Records excerpted from a collection:
..............................
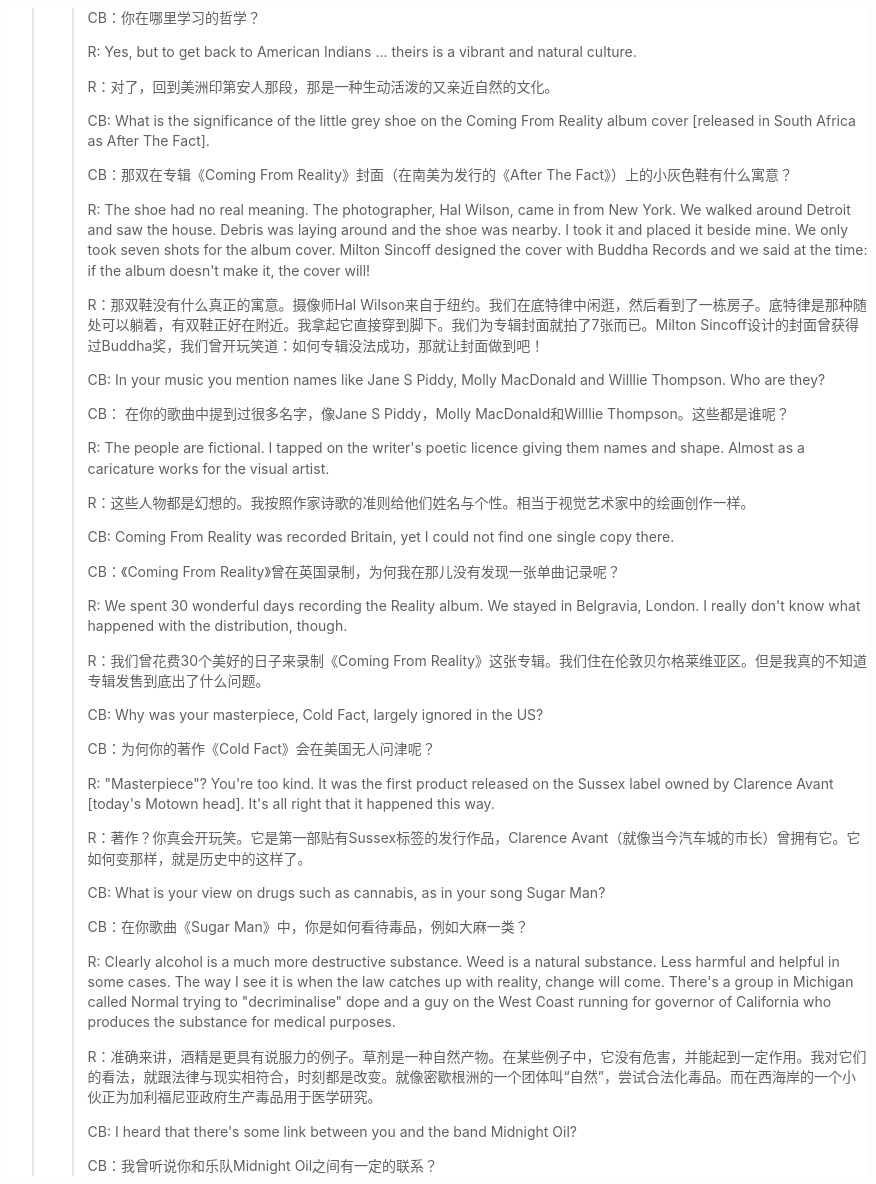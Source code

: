 > > 
> > CB：你在哪里学习的哲学？
> > 
> > R: Yes, but to get back to American Indians ... theirs is a vibrant and natural culture.
> > 
> > R：对了，回到美洲印第安人那段，那是一种生动活泼的又亲近自然的文化。
> >
> > CB: What is the significance of the little grey shoe on the Coming From Reality album cover [released in South Africa as After The Fact].
> > 
> > CB：那双在专辑《Coming From Reality》封面（在南美为发行的《After The Fact》）上的小灰色鞋有什么寓意？
> >  
> > R: The shoe had no real meaning. The photographer, Hal Wilson, came in from New York. We walked around Detroit and saw the house. Debris was laying around and the shoe was nearby. I took it and placed it beside mine. We only took seven shots for the album cover. Milton Sincoff designed the cover with Buddha Records and we said at the time: if the album doesn't make it, the cover will! 
> > 
> > R：那双鞋没有什么真正的寓意。摄像师Hal Wilson来自于纽约。我们在底特律中闲逛，然后看到了一栋房子。底特律是那种随处可以躺着，有双鞋正好在附近。我拿起它直接穿到脚下。我们为专辑封面就拍了7张而已。Milton Sincoff设计的封面曾获得过Buddha奖，我们曾开玩笑道：如何专辑没法成功，那就让封面做到吧！
> > 
> > CB: In your music you mention names like Jane S Piddy, Molly MacDonald and Willlie Thompson. Who are they? 
> > 
> > CB： 在你的歌曲中提到过很多名字，像Jane S Piddy，Molly MacDonald和Willlie Thompson。这些都是谁呢？
> > 
> > R: The people are fictional. I tapped on the writer's poetic licence giving them names and shape. Almost as a caricature works for the visual artist. 
> > 
> > R：这些人物都是幻想的。我按照作家诗歌的准则给他们姓名与个性。相当于视觉艺术家中的绘画创作一样。
> > 
> > CB: Coming From Reality was recorded Britain, yet I could not find one single copy there. 
> > 
> > CB：《Coming From Reality》曾在英国录制，为何我在那儿没有发现一张单曲记录呢？
> > 
> > R: We spent 30 wonderful days recording the Reality album. We stayed in Belgravia, London. I really don't know what happened with the distribution, though.
> > 
> > R：我们曾花费30个美好的日子来录制《Coming From Reality》这张专辑。我们住在伦敦贝尔格莱维亚区。但是我真的不知道专辑发售到底出了什么问题。
> > 
> > CB: Why was your masterpiece, Cold Fact, largely ignored in the US? 
> > 
> > CB：为何你的著作《Cold Fact》会在美国无人问津呢？
> > 
> > R: "Masterpiece"? You're too kind. It was the first product released on the Sussex label owned by Clarence Avant [today's Motown head]. It's all right that it happened this way. 
> > 
> > R：著作？你真会开玩笑。它是第一部贴有Sussex标签的发行作品，Clarence Avant（就像当今汽车城的市长）曾拥有它。它如何变那样，就是历史中的这样了。
> > 
> > CB: What is your view on drugs such as cannabis, as in your song Sugar Man? 
> > 
> > CB：在你歌曲《Sugar Man》中，你是如何看待毒品，例如大麻一类？
> > 
> > R: Clearly alcohol is a much more destructive substance. Weed is a natural substance. Less harmful and helpful in some cases. The way I see it is when the law catches up with reality, change will come. There's a group in Michigan called Normal trying to "decriminalise" dope and a guy on the West Coast running for governor of California who produces the substance for medical purposes.
> > 
> > R：准确来讲，酒精是更具有说服力的例子。草剂是一种自然产物。在某些例子中，它没有危害，并能起到一定作用。我对它们的看法，就跟法律与现实相符合，时刻都是改变。就像密歇根洲的一个团体叫“自然”，尝试合法化毒品。而在西海岸的一个小伙正为加利福尼亚政府生产毒品用于医学研究。
> > 
> > CB: I heard that there's some link between you and the band Midnight Oil? 
> > 
> > CB：我曾听说你和乐队Midnight Oil之间有一定的联系？
> >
..............................
Directions for this task: Count the lines in the records that include the word "Piddy". Report the total alone.

Finished exercise: 2